*What needs to be done*. Every line below from the one containing "[![Open your Home Assistant instance and show your" through the one containing "3. If you don't" must be transcribed exactly. Omit all lines outside that stretch.

*Source material*.
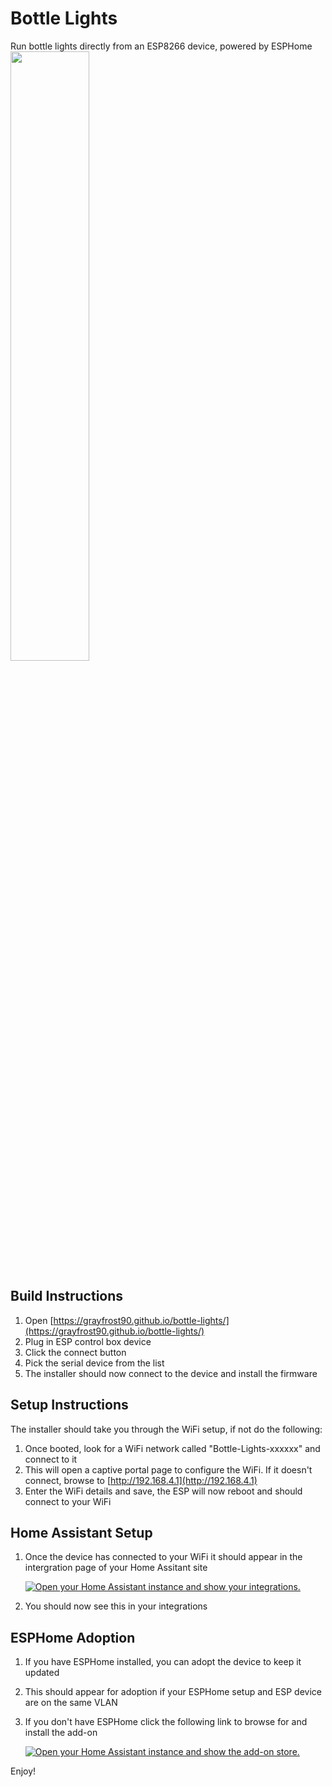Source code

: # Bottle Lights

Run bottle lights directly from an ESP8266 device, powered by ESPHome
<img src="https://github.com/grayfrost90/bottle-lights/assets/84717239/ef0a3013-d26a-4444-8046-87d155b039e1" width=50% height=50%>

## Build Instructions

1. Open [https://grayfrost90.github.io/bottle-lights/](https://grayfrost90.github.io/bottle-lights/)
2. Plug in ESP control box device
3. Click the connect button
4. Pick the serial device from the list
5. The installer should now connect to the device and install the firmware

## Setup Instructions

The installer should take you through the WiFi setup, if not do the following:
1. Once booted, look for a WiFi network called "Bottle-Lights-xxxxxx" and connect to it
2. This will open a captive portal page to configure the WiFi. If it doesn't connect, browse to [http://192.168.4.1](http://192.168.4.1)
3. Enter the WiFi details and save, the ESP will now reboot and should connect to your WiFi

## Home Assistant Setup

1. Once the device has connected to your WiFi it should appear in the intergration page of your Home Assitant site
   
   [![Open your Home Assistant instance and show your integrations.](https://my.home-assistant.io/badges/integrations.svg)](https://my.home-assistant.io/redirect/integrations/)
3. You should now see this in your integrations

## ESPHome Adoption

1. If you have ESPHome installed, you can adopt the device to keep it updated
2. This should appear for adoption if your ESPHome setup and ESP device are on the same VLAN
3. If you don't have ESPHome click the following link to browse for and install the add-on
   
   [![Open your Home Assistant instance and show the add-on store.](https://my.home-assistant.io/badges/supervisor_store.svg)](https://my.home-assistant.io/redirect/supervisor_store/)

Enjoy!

...

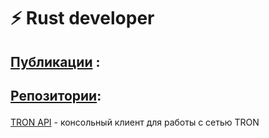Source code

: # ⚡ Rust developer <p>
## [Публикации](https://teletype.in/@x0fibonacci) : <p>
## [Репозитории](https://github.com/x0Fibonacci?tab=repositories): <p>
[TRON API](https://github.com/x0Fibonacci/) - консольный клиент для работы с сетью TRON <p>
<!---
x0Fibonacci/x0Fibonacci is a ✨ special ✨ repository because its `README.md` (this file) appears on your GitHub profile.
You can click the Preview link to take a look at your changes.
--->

---

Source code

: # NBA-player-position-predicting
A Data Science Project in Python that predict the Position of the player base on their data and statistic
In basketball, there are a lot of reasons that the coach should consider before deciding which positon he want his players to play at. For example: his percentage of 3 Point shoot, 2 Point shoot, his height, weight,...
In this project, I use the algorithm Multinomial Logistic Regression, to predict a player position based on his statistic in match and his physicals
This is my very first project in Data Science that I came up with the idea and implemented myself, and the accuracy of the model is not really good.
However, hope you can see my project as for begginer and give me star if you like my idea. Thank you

*Exercise result*.
   [![Open your Home Assistant instance and show your integrations.](https://my.home-assistant.io/badges/integrations.svg)](https://my.home-assistant.io/redirect/integrations/)
3. You should now see this in your integrations

## ESPHome Adoption

1. If you have ESPHome installed, you can adopt the device to keep it updated
2. This should appear for adoption if your ESPHome setup and ESP device are on the same VLAN
3. If you don't have ESPHome click the following link to browse for and install the add-on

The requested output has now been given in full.